The PT6C-67C Turboshaft Engine Is A Piece Of Art
I know a little bit about a lot of things, including engines and airplanes. However, ...
I know a little bit about a lot of things, including engines and airplanes. However, when it comes to airplane engines, I swear I feel like I’m trying to understand what the color yellow smells like. I just can’t really wrap my head around how these things work.
Don’t get me wrong, I understand the principles and physics at play enough to “get it”, but when I see something like this video, it only serves to further compound my confusion as to the actual inner workings of a turbine engine. This cutaway is a beautiful look at the inside of a Pratt & Whitney PT6C-67C turboprop engine used around the world to power helicopters.

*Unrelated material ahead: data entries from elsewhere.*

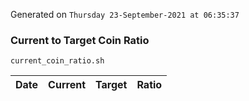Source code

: Generated on `Thursday 23-September-2021 at 06:35:37`

### Current to Target Coin Ratio
`current_coin_ratio.sh`

Date|Current|Target|Ratio
---|---|---|---
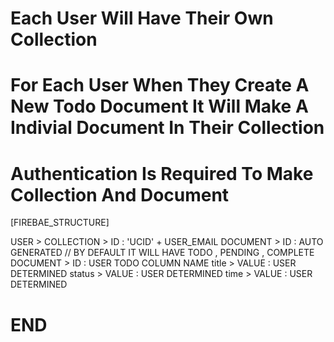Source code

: 
# Each User Will Have Their Own Collection

# For Each User When They Create A New Todo Document It Will Make A Indivial Document In Their Collection

# Authentication Is Required To Make Collection And Document

[FIREBAE_STRUCTURE]

USER >
    COLLECTION > ID : 'UCID' + USER_EMAIL
        DOCUMENT > ID : AUTO GENERATED // BY DEFAULT IT WILL HAVE TODO , PENDING , COMPLETE 
        DOCUMENT > ID : USER TODO COLUMN NAME
            title > VALUE : USER DETERMINED
            status > VALUE : USER DETERMINED
            time > VALUE : USER DETERMINED


# END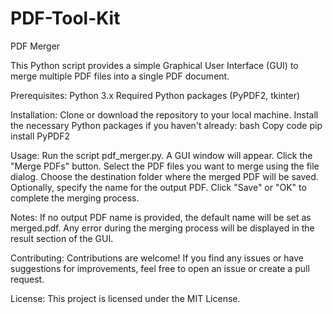 # PDF-Tool-Kit

PDF Merger

This Python script provides a simple Graphical User Interface (GUI) to merge multiple PDF files into a single PDF document.

Prerequisites: 
Python 3.x
Required Python packages (PyPDF2, tkinter)

Installation: 
Clone or download the repository to your local machine.
Install the necessary Python packages if you haven't already:
bash
Copy code
pip install PyPDF2

Usage: 
Run the script pdf_merger.py.
A GUI window will appear.
Click the "Merge PDFs" button.
Select the PDF files you want to merge using the file dialog.
Choose the destination folder where the merged PDF will be saved.
Optionally, specify the name for the output PDF.
Click "Save" or "OK" to complete the merging process.

Notes: 
If no output PDF name is provided, the default name will be set as merged.pdf.
Any error during the merging process will be displayed in the result section of the GUI.

Contributing: 
Contributions are welcome! If you find any issues or have suggestions for improvements, feel free to open an issue or create a pull request.

License: 
This project is licensed under the MIT License.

The engine small engine, which is only 65” in length and cranks out an impressive 1,700 horsepower.
Looking at this engine as the camera walks by, you can see the intricate passages and tight tolerances that allow a relatively small engine to produce such an impressive output. According to Pratt & Whitney’s website, “The 1,600 to 2,000 shaft horsepower class PT6C-67 Series has been produced in four models and its versatility has been demonstrated on a wide variety of applications. Over 1,372 PT6C-67C engines power helicopters in service with 197 operators in 68 countries in such applications as oil exploration, emergency medical service, maritime patrol, business and utility operations.”
Now, if I could only see this view of one of these engines while it’s spinning at speed and actually operational (yes, I’m aware that’s physically impossible, that’s why I said “if only”) I might be able to fully understand exactly what type of wizardry goes on inside while all of these blades are spinning and the rotors are whirring away at up to 21,000 RPM. So, I guess, for the time being, I’ll just be over here trying to smell this yellow.